Altagamma also presented its Consensus survey, which confirmed some of the Bain & Co. study’s forecasts, estimating that the global luxury market’s revenue and EBITDA will grow by 3% in 2025. Increased tourism flows and renewed consumer confidence in China are expected to have a positive impact in H2. The sector is forecast to grow its revenue by 2% in Europe.

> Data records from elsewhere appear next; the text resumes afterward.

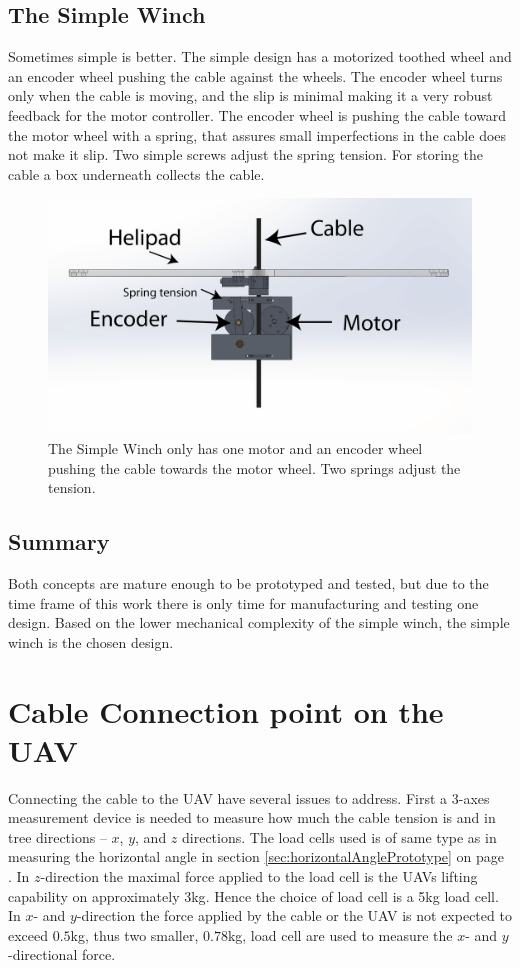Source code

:\subsection{The Simple Winch}
Sometimes simple is better. The simple design has a motorized toothed wheel and an encoder wheel pushing the cable against the wheels. The encoder wheel turns only when the cable is moving, and the slip is minimal making it a very robust feedback for the motor controller. The encoder wheel is pushing the cable toward the motor wheel with a spring, that assures small imperfections in the cable does not make it slip. Two simple screws adjust the spring tension. For storing the cable a box underneath collects the cable.

\begin{figure}[H]
\centering
\includegraphics[scale=0.75]{graphics/cad/winch.png}
\caption[The Simple Winch]{The Simple Winch only has one motor and an encoder wheel pushing the cable towards the motor wheel. Two springs adjust the tension.}
\label{fig:winch}
\end{figure}

\subsection{Summary}
Both concepts are mature enough to be prototyped and tested, but due to the time frame of this work there is only time for manufacturing and testing one design. Based on the lower mechanical complexity of the simple winch, the simple winch is the chosen design.    


\section{Cable Connection point on the UAV}
Connecting the cable to the UAV have several issues to address. First a 3-axes measurement device is needed to measure how much the cable tension is and in tree directions -- $x$, $y$, and $z$ directions. The load cells used is of same type as in measuring the horizontal angle in section \ref{sec:horizontalAnglePrototype} on page \pageref{sec:horizontalAnglePrototype}. In $z$-direction the maximal force applied to the load cell is the UAVs lifting capability on approximately 3kg\cite{Sidea2013}. Hence the choice of load cell is a 5kg load cell.\\
\noindent
In $x$- and $y$-direction the force applied by the cable or the UAV is not expected to exceed $0.5$kg, thus two smaller, $0.78$kg, load cell are used to measure the $x$- and $y$-directional force.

The US market is expected to grow by 3.5%, though the prospect of tariffs on European products in the wake of Trump’s new mandate is looming. The Latin American market is expected to grow by 4%. Japan is set to slow down, up by only 2% after soaring in 2024, while China’s growth remains an uncertain prospect, and is estimated at 3%. The Middle Eastern market is instead expected to remain on trend, with an estimated growth of 5%.
 
The ‘luxury shame’ phenomenon in China is expected to be a factor in 2025 too, and the number of the country’s luxury consumers will increase by only 2%, losing out to American ones, whose numbers are expected to rise by 4.5%. Consumer numbers will rise by 3% for Asia-Pacific as a whole, and by 1% in Japan. In Europe, the number of luxury consumers is set to rise by a relatively modest 2%. 
 
Cosmetics is forecast to be the most dynamic luxury segment, with an estimated growth of 6%. Jewellery will continue to improve, driven by demand for investment assets, and its revenue is forecast to rise by 4.5%. Watch sector revenue is expected to increase by 1%. Modest growth is also forecast for leather goods (up 2%) and footwear (up 1%). Apparel is forecast to grow by 3%, with a strong polarisation between thriving quiet luxury labels, and less buoyant other brands.
 
Among sales channels, physical retail is expected to be the best performer, growing by 5%. Online retail is set to grow by 3%. The wholesale channel, both physical and digital, is instead forecast at a complete standstill.
 
The scenario painted by the Altagamma-Bain & Co. study sees the first luxury market slowdown since the Great Recession, excluding the pandemic crisis. A key factor will be the decline in Gen Z luxury consumption. The Gen Z customer base has notably shrunk by some 50 million in the last two years. 
 
The Bain & Co. study has found that consumers are increasingly shifting their spending toward travel, dining and events, while also prioritising personal care and well-being over products. The resale market is also buoyant, notably for jewellery, vintage clothes and leather goods.
 
Luxury stores are being hit by a footfall slump, while outlet stores are performing better, as consumers are shying away from full-price retail. E-tail is expected to normalise, after the post-pandemic swings. 
 
There are growth signals from the USA, but Japan is set to drive the market thanks to favourable exchange rates. A sharp slowdown is expected in mainland China. Europe is set to grow at a stable rate. The picture is more diverse in the Middle East, where regional tensions affect tourism flows. Emerging markets like Latin America, India, South-east Asia, and Africa are expected to add more than 50 million upper-middle-class luxury consumers by 2030.
 
2025 will therefore see a modest improvement in the luxury market worldwide, which is set on a long-term upwards trajectory by 2030, with an increasingly large consumer base.